The toilet stop at a roadside restaurant had its own little surprise, I walked in to the squat toilet, noting what looked like poo on the dimly lit floor. I was about to turn back and wait for another when I realised I could walk to the toilet itself avoiding the deposits on the floor,...oh, and I made a quick mental note not to step on the tortoise....um, yep that's right....oh, no, wrong not 1 but 3. Ah, it was probably their poo (or food?) lying around on the floor. Mmmm I wonder if I could get for take away - can you really cook the taste of Asian squat toilet floor out of tortoise flesh?
Anyway, back on the bus and time to tackle some mountains. In fact 5 hours of mountain bends with a 20 minute lunch stop in Udomxai. I have to mention my lunch - a very Western "Asian" favourite of mine - baguette, cream cheese, coriander, carrot and onion. Sure it's not traditional Laos fare but it's easy, cheap, a sure thing (no hidden cicadas or pig intestine) and best of all it leaves a fresh taste of conriander for hours to come.
So back on the bus, 3 violent, sexy, Chinese Kung-Fu and machine gun movies later, we arrived at the Laos -China border. The buildings were ugly, all writing was in Chinese and there were trucks everywhere, from as far afield as Cambodia and Thailand - and this was still several Km's inside Laos. Molly and Julia had enjoyed the movies, one of the flip down screens was actually under my bed - therefore it was a foot from their faces. Fortunately Molly was caught up in her own i-pod by the time the female Kung-Fu assassins had proven themselves by beheading their lesser rivals, only to be drugged and pack raped by a bunch of body builders - good family matinee that one!
Leaving Laos was easy and to be honest, entering China was much the same - we did have our luggage searched for the first time this trip (in fact it was the first time since Singapore we even had to have our luggage with us at customs/immigration) but overall it was as the military officer searching suggested - "just a formality". The guy that had tried to outwit the Chinese customs by leaving his chickens under a bed (not his) on the bus was told to let them go free, presumably with the hope that they would run back to Laos and not go for a holiday into China.
So we were in China. Time for bus formalities to be dropped. People appeared from nowhere and soon I had a bosom buddy. My short, wide bed was now short and narrow. Suddenly confined to my own side of the bed, next to the window, I had a chance to see how close the air con vents were - no place for claustrophobics. Fortunately my bosom buddy had a friend on the top bunk across the aisle - they were able to talk (loudly) for hours - well, when his mates mobile phone wasn't going off.
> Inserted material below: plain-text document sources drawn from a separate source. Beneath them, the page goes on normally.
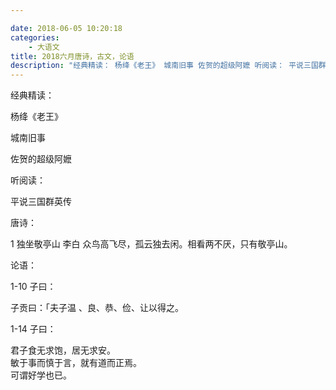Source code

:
 ```yaml
---

date: 2018-06-05 10:20:18
categories:
    - 大语文
title: 2018六月唐诗，古文，论语
description: "经典精读： 杨绛《老王》 城南旧事 佐贺的超级阿嬷 听阅读： 平说三国群英传 唐诗： 1 独坐敬亭山 李白 众鸟高飞尽，孤云独去闲。相看两不厌，只有敬亭山。 论语： 1-10 子曰： 子贡曰：「夫子温..."
---
```


经典精读：

杨绛《老王》 

城南旧事

佐贺的超级阿嬷

  


  


  


听阅读：

  


平说三国群英传

唐诗：

1 独坐敬亭山 李白 众鸟高飞尽，孤云独去闲。相看两不厌，只有敬亭山。

  


论语：

1-10  子曰：  
  
子贡曰：「夫子温 、良、恭、俭、让以得之。  
  


1-14  子曰：

  
君子食无求饱，居无求安。  
敏于事而慎于言，就有道而正焉。  
可谓好学也已。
BB had obviously come straight from a busy and hard days work, there really is no other way to get that musty, sweaty smell. Ah, it wasn't that bad ........ well, until he took his shoes off. Down below Julia and Molly had quickly identified him as "smelliest feet on the bus guy" as he climbed up to bunk with me.
We stopped in Mengla at 7pm for dinner. We went vegetarian and so they prepared enough greens and corn to offset the lack of iron we should have been getting from the various offal on offer. The food was delicious but we really held back and left a lot- we had between 12 and 15 hours left on the bus, depending on who you believed, so 4kgs of sauteed cabbage for dinner would have been downright inhospitable of us!
By 4am I had managed 2 hours sleep and was more than a little uncomfortable - not just physically either. I mean spooning with a stranger is no fun unless you just turned up at the Playboy Mansion for a slumber party. But it wasn't just the spooning - at the point that BB broke wind on my hip I felt dirty, unwanted and ready for 36 hours of economy class on Garuda Air - at least then I would have an armrest for protection.
Meanwhile Julia woke up at around 3am and was cursing that the trip was almost over!